Task requirements – The lines from the top of the data down to the line with "the table format.</span></span>" should be repeated exactly, both ends included.

Records for this task –
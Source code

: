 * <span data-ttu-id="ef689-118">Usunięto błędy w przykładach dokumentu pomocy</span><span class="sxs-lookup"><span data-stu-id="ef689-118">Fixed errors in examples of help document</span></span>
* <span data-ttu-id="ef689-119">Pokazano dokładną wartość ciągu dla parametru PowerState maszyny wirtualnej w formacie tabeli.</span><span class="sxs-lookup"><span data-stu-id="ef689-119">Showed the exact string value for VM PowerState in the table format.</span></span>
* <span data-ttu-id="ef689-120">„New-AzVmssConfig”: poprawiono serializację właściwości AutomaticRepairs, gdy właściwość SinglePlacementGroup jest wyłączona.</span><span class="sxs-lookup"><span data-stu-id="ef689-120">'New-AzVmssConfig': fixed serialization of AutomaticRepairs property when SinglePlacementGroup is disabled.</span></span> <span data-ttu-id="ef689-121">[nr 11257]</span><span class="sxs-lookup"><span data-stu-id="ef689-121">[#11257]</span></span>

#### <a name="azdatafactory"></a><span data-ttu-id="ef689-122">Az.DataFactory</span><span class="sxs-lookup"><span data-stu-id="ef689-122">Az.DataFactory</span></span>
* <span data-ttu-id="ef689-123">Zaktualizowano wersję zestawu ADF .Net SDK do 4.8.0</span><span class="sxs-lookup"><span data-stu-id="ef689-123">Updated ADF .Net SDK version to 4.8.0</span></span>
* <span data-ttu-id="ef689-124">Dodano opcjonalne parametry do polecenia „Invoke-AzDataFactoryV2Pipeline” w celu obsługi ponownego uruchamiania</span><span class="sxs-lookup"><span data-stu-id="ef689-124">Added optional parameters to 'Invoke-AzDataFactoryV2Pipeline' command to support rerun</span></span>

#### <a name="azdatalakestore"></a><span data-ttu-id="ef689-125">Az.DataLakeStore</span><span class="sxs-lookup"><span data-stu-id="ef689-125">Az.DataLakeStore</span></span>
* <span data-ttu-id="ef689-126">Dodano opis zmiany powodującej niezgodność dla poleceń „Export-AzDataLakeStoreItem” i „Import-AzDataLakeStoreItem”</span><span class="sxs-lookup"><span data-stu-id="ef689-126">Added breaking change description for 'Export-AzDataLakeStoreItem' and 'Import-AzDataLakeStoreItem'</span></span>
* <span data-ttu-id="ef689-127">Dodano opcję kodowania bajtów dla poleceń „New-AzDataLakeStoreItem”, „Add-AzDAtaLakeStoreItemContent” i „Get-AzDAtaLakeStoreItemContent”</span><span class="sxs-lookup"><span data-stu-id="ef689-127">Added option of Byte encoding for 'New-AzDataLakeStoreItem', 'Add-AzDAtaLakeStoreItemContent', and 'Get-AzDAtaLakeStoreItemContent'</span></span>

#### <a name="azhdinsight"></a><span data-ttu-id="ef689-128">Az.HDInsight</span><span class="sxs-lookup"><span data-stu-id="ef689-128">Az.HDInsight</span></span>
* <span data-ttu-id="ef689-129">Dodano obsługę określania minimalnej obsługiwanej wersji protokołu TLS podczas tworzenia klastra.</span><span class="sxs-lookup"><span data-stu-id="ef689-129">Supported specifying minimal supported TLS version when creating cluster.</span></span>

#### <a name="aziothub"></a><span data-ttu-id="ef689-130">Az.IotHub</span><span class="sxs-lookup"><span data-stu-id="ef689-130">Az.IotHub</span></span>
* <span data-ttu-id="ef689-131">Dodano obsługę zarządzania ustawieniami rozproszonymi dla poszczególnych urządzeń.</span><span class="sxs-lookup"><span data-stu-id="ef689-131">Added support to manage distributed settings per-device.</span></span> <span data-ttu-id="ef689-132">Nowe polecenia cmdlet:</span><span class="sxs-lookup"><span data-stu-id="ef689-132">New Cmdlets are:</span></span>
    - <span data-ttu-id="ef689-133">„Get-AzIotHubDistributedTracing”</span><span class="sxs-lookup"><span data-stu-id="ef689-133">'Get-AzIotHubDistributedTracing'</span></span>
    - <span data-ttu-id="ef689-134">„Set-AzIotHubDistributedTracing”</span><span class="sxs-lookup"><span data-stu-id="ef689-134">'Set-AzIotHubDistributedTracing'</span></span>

Response to this exercise –
Source code

: * <span data-ttu-id="ef689-118">Usunięto błędy w przykładach dokumentu pomocy</span><span class="sxs-lookup"><span data-stu-id="ef689-118">Fixed errors in examples of help document</span></span>
* <span data-ttu-id="ef689-119">Pokazano dokładną wartość ciągu dla parametru PowerState maszyny wirtualnej w formacie tabeli.</span><span class="sxs-lookup"><span data-stu-id="ef689-119">Showed the exact string value for VM PowerState in the table format.</span></span>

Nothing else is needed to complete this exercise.